Record set:
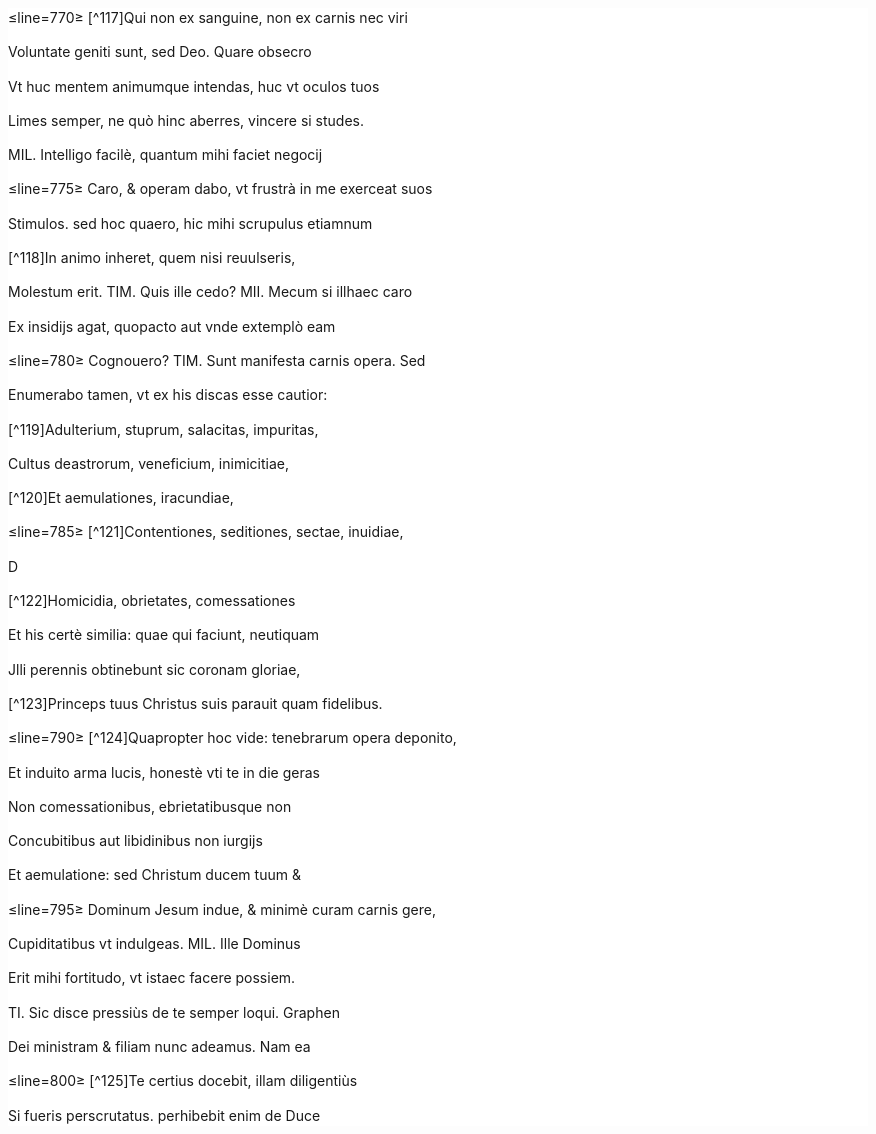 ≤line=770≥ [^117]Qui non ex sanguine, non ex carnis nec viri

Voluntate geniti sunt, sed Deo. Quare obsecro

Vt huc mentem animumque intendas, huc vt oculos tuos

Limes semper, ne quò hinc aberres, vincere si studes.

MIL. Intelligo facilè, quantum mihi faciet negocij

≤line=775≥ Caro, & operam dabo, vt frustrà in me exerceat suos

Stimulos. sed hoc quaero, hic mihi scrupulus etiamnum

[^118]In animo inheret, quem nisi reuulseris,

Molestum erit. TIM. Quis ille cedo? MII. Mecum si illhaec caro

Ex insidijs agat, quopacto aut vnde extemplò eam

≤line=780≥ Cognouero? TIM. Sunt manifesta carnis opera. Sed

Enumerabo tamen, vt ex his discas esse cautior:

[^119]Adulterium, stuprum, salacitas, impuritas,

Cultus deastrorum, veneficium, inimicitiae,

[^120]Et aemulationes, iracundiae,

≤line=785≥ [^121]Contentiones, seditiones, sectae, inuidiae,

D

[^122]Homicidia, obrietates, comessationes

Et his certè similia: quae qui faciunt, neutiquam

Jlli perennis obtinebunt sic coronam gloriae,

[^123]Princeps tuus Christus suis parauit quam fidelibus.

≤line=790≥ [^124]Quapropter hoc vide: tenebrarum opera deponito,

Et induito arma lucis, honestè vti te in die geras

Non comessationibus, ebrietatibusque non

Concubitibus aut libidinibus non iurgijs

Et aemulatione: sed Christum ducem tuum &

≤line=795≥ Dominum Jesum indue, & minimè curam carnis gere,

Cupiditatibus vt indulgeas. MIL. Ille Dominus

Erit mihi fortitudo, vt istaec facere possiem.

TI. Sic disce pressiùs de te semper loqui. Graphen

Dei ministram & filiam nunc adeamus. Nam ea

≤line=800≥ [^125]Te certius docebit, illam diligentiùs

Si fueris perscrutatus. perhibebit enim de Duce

Task instructions: If pictures appear in the data, omit them and copy all other parts exactly.

Answer space:
 ≤line=770≥ [^117]Qui non ex sanguine, non ex carnis nec viri

Voluntate geniti sunt, sed Deo. Quare obsecro

Vt huc mentem animumque intendas, huc vt oculos tuos

Limes semper, ne quò hinc aberres, vincere si studes.

MIL. Intelligo facilè, quantum mihi faciet negocij

≤line=775≥ Caro, & operam dabo, vt frustrà in me exerceat suos

Stimulos. sed hoc quaero, hic mihi scrupulus etiamnum

[^118]In animo inheret, quem nisi reuulseris,

Molestum erit. TIM. Quis ille cedo? MII. Mecum si illhaec caro

Ex insidijs agat, quopacto aut vnde extemplò eam

≤line=780≥ Cognouero? TIM. Sunt manifesta carnis opera. Sed

Enumerabo tamen, vt ex his discas esse cautior:

[^119]Adulterium, stuprum, salacitas, impuritas,

Cultus deastrorum, veneficium, inimicitiae,

[^120]Et aemulationes, iracundiae,

≤line=785≥ [^121]Contentiones, seditiones, sectae, inuidiae,

D

[^122]Homicidia, obrietates, comessationes

Et his certè similia: quae qui faciunt, neutiquam

Jlli perennis obtinebunt sic coronam gloriae,

[^123]Princeps tuus Christus suis parauit quam fidelibus.

≤line=790≥ [^124]Quapropter hoc vide: tenebrarum opera deponito,

Et induito arma lucis, honestè vti te in die geras

Non comessationibus, ebrietatibusque non

Concubitibus aut libidinibus non iurgijs

Et aemulatione: sed Christum ducem tuum &

≤line=795≥ Dominum Jesum indue, & minimè curam carnis gere,

Cupiditatibus vt indulgeas. MIL. Ille Dominus

Erit mihi fortitudo, vt istaec facere possiem.

TI. Sic disce pressiùs de te semper loqui. Graphen

Dei ministram & filiam nunc adeamus. Nam ea

≤line=800≥ [^125]Te certius docebit, illam diligentiùs

Si fueris perscrutatus. perhibebit enim de Duce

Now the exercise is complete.